Segment Start: RECORDS FOR THIS EXERCISE
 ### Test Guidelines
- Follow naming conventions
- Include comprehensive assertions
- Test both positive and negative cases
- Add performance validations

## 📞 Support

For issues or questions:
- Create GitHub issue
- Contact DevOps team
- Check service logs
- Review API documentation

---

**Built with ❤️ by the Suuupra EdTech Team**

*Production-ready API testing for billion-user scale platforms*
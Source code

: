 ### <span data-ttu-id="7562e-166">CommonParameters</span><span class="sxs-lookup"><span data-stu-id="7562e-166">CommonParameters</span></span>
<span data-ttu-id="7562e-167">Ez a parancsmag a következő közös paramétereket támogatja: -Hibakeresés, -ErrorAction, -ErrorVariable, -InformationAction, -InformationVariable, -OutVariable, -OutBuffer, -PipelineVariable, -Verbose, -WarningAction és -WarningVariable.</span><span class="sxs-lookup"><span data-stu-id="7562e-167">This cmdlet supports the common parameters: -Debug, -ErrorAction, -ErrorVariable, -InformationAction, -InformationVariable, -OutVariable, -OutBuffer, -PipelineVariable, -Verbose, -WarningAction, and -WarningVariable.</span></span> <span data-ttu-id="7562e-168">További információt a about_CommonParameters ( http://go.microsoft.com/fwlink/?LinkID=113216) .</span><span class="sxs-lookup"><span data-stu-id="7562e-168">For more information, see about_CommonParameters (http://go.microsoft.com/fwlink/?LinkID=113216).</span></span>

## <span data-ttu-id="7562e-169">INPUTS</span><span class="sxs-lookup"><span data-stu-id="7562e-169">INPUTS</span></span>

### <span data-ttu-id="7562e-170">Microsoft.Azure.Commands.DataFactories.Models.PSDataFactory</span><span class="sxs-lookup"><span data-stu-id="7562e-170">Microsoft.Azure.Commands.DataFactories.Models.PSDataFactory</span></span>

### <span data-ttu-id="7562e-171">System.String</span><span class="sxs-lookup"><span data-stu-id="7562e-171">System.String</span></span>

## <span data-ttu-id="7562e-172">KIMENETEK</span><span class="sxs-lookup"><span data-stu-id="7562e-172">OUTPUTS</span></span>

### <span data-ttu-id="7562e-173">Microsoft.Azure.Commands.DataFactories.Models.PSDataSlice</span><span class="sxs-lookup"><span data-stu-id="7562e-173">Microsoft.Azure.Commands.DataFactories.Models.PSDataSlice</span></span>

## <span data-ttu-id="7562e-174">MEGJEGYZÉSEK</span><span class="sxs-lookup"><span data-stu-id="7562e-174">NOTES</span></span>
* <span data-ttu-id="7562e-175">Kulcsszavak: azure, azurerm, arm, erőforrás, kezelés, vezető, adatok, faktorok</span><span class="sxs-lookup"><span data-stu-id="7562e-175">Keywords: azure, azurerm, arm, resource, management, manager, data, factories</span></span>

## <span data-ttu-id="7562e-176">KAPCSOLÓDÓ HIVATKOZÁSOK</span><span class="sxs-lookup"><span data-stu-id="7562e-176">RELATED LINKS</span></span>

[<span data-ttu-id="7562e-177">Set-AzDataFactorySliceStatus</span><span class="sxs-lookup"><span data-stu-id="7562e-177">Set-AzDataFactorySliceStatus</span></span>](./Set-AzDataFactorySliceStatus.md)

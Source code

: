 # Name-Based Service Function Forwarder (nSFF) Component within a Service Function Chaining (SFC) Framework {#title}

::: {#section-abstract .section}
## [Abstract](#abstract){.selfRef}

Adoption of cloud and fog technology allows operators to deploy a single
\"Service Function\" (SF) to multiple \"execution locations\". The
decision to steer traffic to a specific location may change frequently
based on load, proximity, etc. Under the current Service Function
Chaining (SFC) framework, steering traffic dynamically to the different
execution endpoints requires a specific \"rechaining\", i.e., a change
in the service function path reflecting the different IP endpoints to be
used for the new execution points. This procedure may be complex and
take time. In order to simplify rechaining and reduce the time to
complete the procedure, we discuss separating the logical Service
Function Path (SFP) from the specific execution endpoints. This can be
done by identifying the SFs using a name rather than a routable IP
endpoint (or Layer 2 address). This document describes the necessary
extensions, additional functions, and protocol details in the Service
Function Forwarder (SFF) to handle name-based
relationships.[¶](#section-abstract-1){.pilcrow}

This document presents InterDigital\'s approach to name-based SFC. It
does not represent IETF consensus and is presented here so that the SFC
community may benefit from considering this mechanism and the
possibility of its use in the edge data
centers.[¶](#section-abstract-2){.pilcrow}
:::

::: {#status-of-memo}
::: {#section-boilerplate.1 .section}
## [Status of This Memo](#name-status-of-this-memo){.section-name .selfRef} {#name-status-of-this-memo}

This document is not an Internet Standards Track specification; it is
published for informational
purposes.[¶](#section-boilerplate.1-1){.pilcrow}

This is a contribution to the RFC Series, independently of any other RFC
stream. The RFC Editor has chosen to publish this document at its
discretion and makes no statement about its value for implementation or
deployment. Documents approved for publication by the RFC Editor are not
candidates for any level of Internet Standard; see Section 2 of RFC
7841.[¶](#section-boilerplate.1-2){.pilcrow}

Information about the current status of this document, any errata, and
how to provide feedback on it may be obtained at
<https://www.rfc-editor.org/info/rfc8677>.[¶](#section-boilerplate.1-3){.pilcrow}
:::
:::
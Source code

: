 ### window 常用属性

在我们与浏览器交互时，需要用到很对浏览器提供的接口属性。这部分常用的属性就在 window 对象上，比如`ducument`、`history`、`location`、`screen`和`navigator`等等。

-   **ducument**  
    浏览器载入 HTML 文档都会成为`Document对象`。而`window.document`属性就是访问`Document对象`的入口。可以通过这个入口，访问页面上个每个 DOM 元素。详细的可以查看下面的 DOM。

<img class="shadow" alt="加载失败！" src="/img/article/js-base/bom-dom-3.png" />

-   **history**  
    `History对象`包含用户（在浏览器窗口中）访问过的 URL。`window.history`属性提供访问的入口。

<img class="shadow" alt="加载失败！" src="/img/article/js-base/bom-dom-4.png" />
Segment End: RECORDS FOR THIS EXERCISE
- _TO DO_: Across the data, tally the lines containing "change" and give back the number alone.

- _WRITTEN SOLUTION_: 2